Take the line containing "Описанные выше техники" as the first and the last line of the records below as the end, and please set down only what lies between them exactly, both ends included.

##### RECORDS FOR THE TASK #####

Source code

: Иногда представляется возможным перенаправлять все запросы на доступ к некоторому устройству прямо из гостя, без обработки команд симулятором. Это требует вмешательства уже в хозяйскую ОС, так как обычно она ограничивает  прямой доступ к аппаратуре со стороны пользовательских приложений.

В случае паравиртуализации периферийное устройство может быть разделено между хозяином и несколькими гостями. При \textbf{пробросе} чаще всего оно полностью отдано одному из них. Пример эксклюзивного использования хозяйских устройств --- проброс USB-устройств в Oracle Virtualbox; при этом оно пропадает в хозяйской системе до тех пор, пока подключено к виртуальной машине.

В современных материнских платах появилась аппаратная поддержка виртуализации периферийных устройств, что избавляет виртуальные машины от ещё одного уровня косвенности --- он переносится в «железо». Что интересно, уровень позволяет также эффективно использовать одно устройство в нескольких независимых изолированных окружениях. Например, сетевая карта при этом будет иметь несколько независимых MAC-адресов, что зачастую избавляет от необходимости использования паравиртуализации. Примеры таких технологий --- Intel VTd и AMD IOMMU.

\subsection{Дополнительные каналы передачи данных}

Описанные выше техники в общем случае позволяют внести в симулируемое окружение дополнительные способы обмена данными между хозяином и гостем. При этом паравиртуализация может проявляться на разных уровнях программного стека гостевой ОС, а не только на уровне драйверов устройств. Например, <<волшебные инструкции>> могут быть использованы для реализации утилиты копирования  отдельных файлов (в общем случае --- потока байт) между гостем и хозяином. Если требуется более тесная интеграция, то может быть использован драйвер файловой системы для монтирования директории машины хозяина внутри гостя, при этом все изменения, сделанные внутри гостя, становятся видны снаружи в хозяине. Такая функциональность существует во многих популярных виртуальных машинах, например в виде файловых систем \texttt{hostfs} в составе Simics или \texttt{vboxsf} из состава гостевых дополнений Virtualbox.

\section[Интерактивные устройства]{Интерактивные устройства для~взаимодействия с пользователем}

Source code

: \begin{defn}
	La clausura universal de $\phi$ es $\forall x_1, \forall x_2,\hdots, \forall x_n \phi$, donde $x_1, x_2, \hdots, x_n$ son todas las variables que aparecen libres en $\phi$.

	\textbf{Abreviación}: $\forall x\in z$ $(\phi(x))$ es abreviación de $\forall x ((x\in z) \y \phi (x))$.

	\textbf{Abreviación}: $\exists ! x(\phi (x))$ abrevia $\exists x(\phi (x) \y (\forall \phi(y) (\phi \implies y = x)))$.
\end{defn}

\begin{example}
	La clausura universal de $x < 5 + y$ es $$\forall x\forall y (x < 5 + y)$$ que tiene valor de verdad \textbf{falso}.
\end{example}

#####

EXERCISE RESULT:
Описанные выше техники в общем случае позволяют внести в симулируемое окружение дополнительные способы обмена данными между хозяином и гостем. При этом паравиртуализация может проявляться на разных уровнях программного стека гостевой ОС, а не только на уровне драйверов устройств. Например, <<волшебные инструкции>> могут быть использованы для реализации утилиты копирования  отдельных файлов (в общем случае --- потока байт) между гостем и хозяином. Если требуется более тесная интеграция, то может быть использован драйвер файловой системы для монтирования директории машины хозяина внутри гостя, при этом все изменения, сделанные внутри гостя, становятся видны снаружи в хозяине. Такая функциональность существует во многих популярных виртуальных машинах, например в виде файловых систем \texttt{hostfs} в составе Simics или \texttt{vboxsf} из состава гостевых дополнений Virtualbox.

\section[Интерактивные устройства]{Интерактивные устройства для~взаимодействия с пользователем}

Source code

: \begin{defn}
	La clausura universal de $\phi$ es $\forall x_1, \forall x_2,\hdots, \forall x_n \phi$, donde $x_1, x_2, \hdots, x_n$ son todas las variables que aparecen libres en $\phi$.

	\textbf{Abreviación}: $\forall x\in z$ $(\phi(x))$ es abreviación de $\forall x ((x\in z) \y \phi (x))$.

	\textbf{Abreviación}: $\exists ! x(\phi (x))$ abrevia $\exists x(\phi (x) \y (\forall \phi(y) (\phi \implies y = x)))$.
\end{defn}

\begin{example}
	La clausura universal de $x < 5 + y$ es $$\forall x\forall y (x < 5 + y)$$ que tiene valor de verdad \textbf{falso}.
\end{example}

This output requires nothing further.